> [MATERIAL SUPPLIED]:
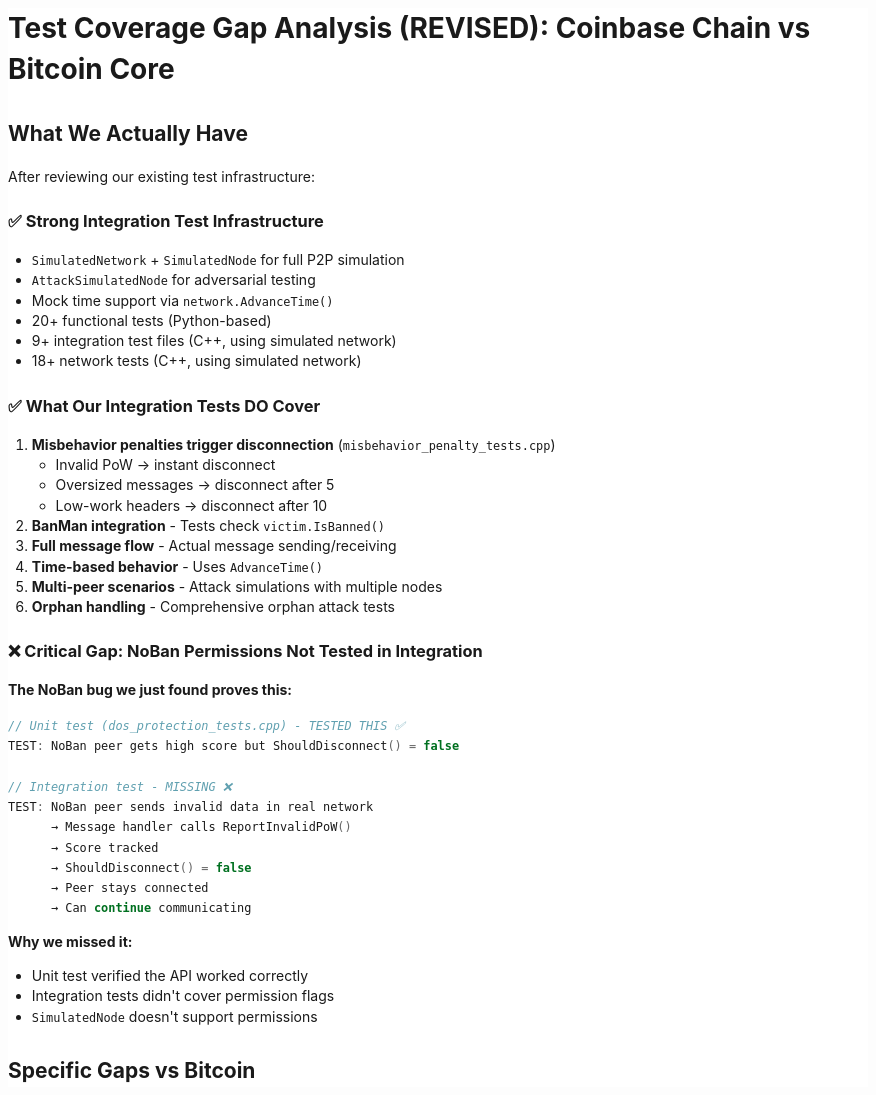 # Test Coverage Gap Analysis (REVISED): Coinbase Chain vs Bitcoin Core

## What We Actually Have

After reviewing our existing test infrastructure:

### ✅ **Strong Integration Test Infrastructure**
- `SimulatedNetwork` + `SimulatedNode` for full P2P simulation
- `AttackSimulatedNode` for adversarial testing
- Mock time support via `network.AdvanceTime()`
- 20+ functional tests (Python-based)
- 9+ integration test files (C++, using simulated network)
- 18+ network tests (C++, using simulated network)

### ✅ **What Our Integration Tests DO Cover**
1. **Misbehavior penalties trigger disconnection** (`misbehavior_penalty_tests.cpp`)
   - Invalid PoW → instant disconnect
   - Oversized messages → disconnect after 5
   - Low-work headers → disconnect after 10
2. **BanMan integration** - Tests check `victim.IsBanned()`
3. **Full message flow** - Actual message sending/receiving
4. **Time-based behavior** - Uses `AdvanceTime()`
5. **Multi-peer scenarios** - Attack simulations with multiple nodes
6. **Orphan handling** - Comprehensive orphan attack tests

### ❌ **Critical Gap: NoBan Permissions Not Tested in Integration**

**The NoBan bug we just found proves this:**

```cpp
// Unit test (dos_protection_tests.cpp) - TESTED THIS ✅
TEST: NoBan peer gets high score but ShouldDisconnect() = false

// Integration test - MISSING ❌
TEST: NoBan peer sends invalid data in real network
      → Message handler calls ReportInvalidPoW()
      → Score tracked
      → ShouldDisconnect() = false
      → Peer stays connected
      → Can continue communicating
```

**Why we missed it:**
- Unit test verified the API worked correctly
- Integration tests didn't cover permission flags
- `SimulatedNode` doesn't support permissions

## Specific Gaps vs Bitcoin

> [PROBLEM DETAILS]: In the records above, find each line with the word "ShouldDisconnect" and copy it.

> [RESPONSE FOR THIS EXERCISE]:
TEST: NoBan peer gets high score but ShouldDisconnect() = false
      → ShouldDisconnect() = false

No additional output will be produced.